• **Exercise data**
►
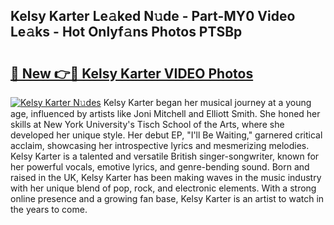 ## Kelsy Karter Le𝚊ked N𝚞de - Part-MY0 Video Le𝚊ks - Hot Onlyf𝚊ns Photos PTSBp

# <h2><a href="http://ac46235.deff.icu/?id=Kelsy+Karter">🔗 New 👉🔴 Kelsy Karter VIDEO Photos</a></h2>

[![Kelsy Karter N𝚞des](https://i.imgur.com/rIISA9y.gif)](http://ac46235.deff.icu/?id=Kelsy+Karter)
Kelsy Karter began her musical journey at a young age, influenced by artists like Joni Mitchell and Elliott Smith. She honed her skills at New York University's Tisch School of the Arts, where she developed her unique style. Her debut EP, "I'll Be Waiting," garnered critical acclaim, showcasing her introspective lyrics and mesmerizing melodies. Kelsy Karter is a talented and versatile British singer-songwriter, known for her powerful vocals, emotive lyrics, and genre-bending sound. Born and raised in the UK, Kelsy Karter has been making waves in the music industry with her unique blend of pop, rock, and electronic elements. With a strong online presence and a growing fan base, Kelsy Karter is an artist to watch in the years to come.
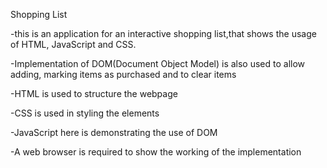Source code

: Shopping List


-this is an application for an interactive shopping list,that shows the usage of HTML, JavaScript and CSS.

-Implementation of DOM(Document Object Model) is also used to allow adding, marking items as purchased and to clear items

-HTML is used to structure the webpage

-CSS is used in styling the elements

-JavaScript here is demonstrating the use of DOM


-A web browser is required to show the working of the implementation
◄
• **Assignment**
Pictures are not part of the copy; retype all the other material exactly.

• **Your solution**
 ## Kelsy Karter Le𝚊ked N𝚞de - Part-MY0 Video Le𝚊ks - Hot Onlyf𝚊ns Photos PTSBp

# <h2><a href="http://ac46235.deff.icu/?id=Kelsy+Karter">🔗 New 👉🔴 Kelsy Karter VIDEO Photos</a></h2>

[![Kelsy Karter N𝚞des](https://i.imgur.com/rIISA9y.gif)](http://ac46235.deff.icu/?id=Kelsy+Karter)
Kelsy Karter began her musical journey at a young age, influenced by artists like Joni Mitchell and Elliott Smith. She honed her skills at New York University's Tisch School of the Arts, where she developed her unique style. Her debut EP, "I'll Be Waiting," garnered critical acclaim, showcasing her introspective lyrics and mesmerizing melodies. Kelsy Karter is a talented and versatile British singer-songwriter, known for her powerful vocals, emotive lyrics, and genre-bending sound. Born and raised in the UK, Kelsy Karter has been making waves in the music industry with her unique blend of pop, rock, and electronic elements. With a strong online presence and a growing fan base, Kelsy Karter is an artist to watch in the years to come.
Source code

: Shopping List


-this is an application for an interactive shopping list,that shows the usage of HTML, JavaScript and CSS.

-Implementation of DOM(Document Object Model) is also used to allow adding, marking items as purchased and to clear items

-HTML is used to structure the webpage

-CSS is used in styling the elements

-JavaScript here is demonstrating the use of DOM


-A web browser is required to show the working of the implementation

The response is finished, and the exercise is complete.